In this lab, you will construct and control of a one-degree-of-freedom helicopter. A small ducted is rigidly attached to the end of a lever-arm, the other end of which is attached to a hinge. The drone motor can lift the arm, and the angle of the arm is estimated via a complementary filter of accelerometer and gyro measurements from an onboard IMU. The user can select a target arm-angle and a PID controller will drive the arm to that angle.

The target and measured angle are displayed on the oscilloscope or the VGA screen and the user specifies new target angles through a serial interface to the RP2040.

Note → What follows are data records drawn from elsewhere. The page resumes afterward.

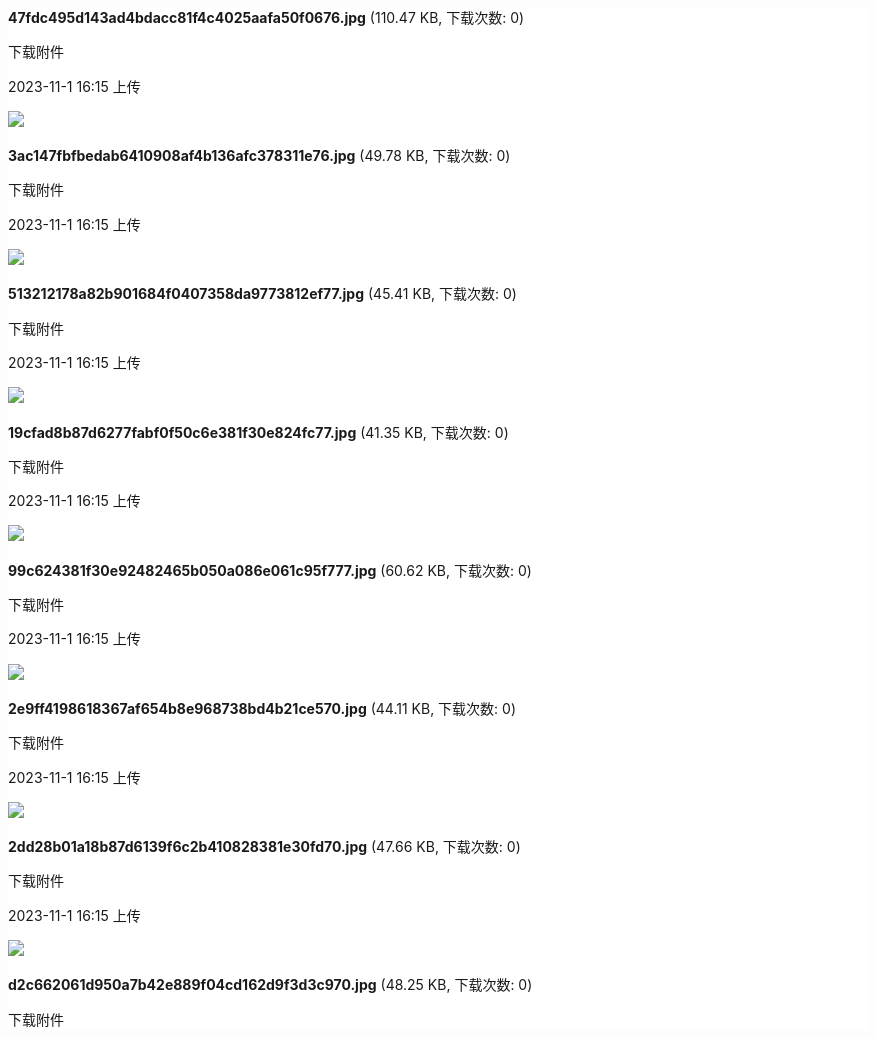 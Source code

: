 <strong>47fdc495d143ad4bdacc81f4c4025aafa50f0676.jpg</strong> (110.47 KB, 下载次数: 0)

下载附件

2023-11-1 16:15 上传

<img src="https://img.saraba1st.com/forum/202311/01/161545tpdqrzddppxoupdi.jpg" referrerpolicy="no-referrer">

<strong>3ac147fbfbedab6410908af4b136afc378311e76.jpg</strong> (49.78 KB, 下载次数: 0)

下载附件

2023-11-1 16:15 上传

<img src="https://img.saraba1st.com/forum/202311/01/161545lxinvk2i0ak0k3zu.jpg" referrerpolicy="no-referrer">

<strong>513212178a82b901684f0407358da9773812ef77.jpg</strong> (45.41 KB, 下载次数: 0)

下载附件

2023-11-1 16:15 上传

<img src="https://img.saraba1st.com/forum/202311/01/161545t6fuqk9kgrda0hzy.jpg" referrerpolicy="no-referrer">

<strong>19cfad8b87d6277fabf0f50c6e381f30e824fc77.jpg</strong> (41.35 KB, 下载次数: 0)

下载附件

2023-11-1 16:15 上传

<img src="https://img.saraba1st.com/forum/202311/01/161545x5caz4ce9pdmyzpc.jpg" referrerpolicy="no-referrer">

<strong>99c624381f30e92482465b050a086e061c95f777.jpg</strong> (60.62 KB, 下载次数: 0)

下载附件

2023-11-1 16:15 上传

<img src="https://img.saraba1st.com/forum/202311/01/161545a1mjzfo9wkfrc9ut.jpg" referrerpolicy="no-referrer">

<strong>2e9ff4198618367af654b8e968738bd4b21ce570.jpg</strong> (44.11 KB, 下载次数: 0)

下载附件

2023-11-1 16:15 上传

<img src="https://img.saraba1st.com/forum/202311/01/161544t4vxpqm84j4358q8.jpg" referrerpolicy="no-referrer">

<strong>2dd28b01a18b87d6139f6c2b410828381e30fd70.jpg</strong> (47.66 KB, 下载次数: 0)

下载附件

2023-11-1 16:15 上传

<img src="https://img.saraba1st.com/forum/202311/01/161544ws229ndcssfwft6z.jpg" referrerpolicy="no-referrer">

<strong>d2c662061d950a7b42e889f04cd162d9f3d3c970.jpg</strong> (48.25 KB, 下载次数: 0)

下载附件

Key concepts: I2C communication, PID control, electrical isolation of DC motors, optical isolators, PWM, complementary filters, gyroscopes, accelerometers, gyro bias, mechanical assembly, navigating sensor datasheets, UART, VGA, digital low-pass filtering

Demonstration

A demo is shown below.

Reading

Experience shows that students prefer these webpages short. For that reason, please find the reading and background materials on the webpages linked below. Please note that the information in these readings will be critical for completing the lab.

Theoretical background

• Complementary filters: A method for estimating angle from gyroscope and accelerometer measurements. This is a great algorithm for your toolbox. Quick, easy, and effective.
• Phenomenological introduction to PID controllers: This document focuses on building a phenomenological understanding of PID controllers through demos. The hope is that this document will help you debug your system based on the behavior that you observe in lab, and the one below will help you understand that behavior.
• Analytical introduction to PID controllers: This document focuses on building an analytical understanding of these controllers. The hope is that the phenomenological document will help you debug your system based on the behavior that you observe in lab, and this one will help you understand that behavior.

Engineering background

• Mechanical contruction of the lever arm: This webpage provides instructions for the mechanical construction of the lever arm.
• Motor circuit and PWM: This webpage describes the circuit that you will construct to safely drive the DC motor, and how to generate PWM.
• Data display: This webpage describes the data that you must visualize in realtime, and some strategies for visualizing that data.
• I2C communication: You will communicate with the IMU via an I2C channel. An understanding of the I2C protocol will help you debug that connection.
• RP2040 datasheet: See chapters on PWM and I2C.
• RP2040 C SDK: See chapters on PWM and I2C.

Program organization

You may organize your program however you like. Here is a suggestion:

• Protothreads maintains the ISR-driven, millisecond-scale timing as part of the supplied system. Use this for all low-precision timing (can have several milliseconds jitter).
• PID ISR uses a timer or PWM interrupt to ensure an exact 1kHz control rate.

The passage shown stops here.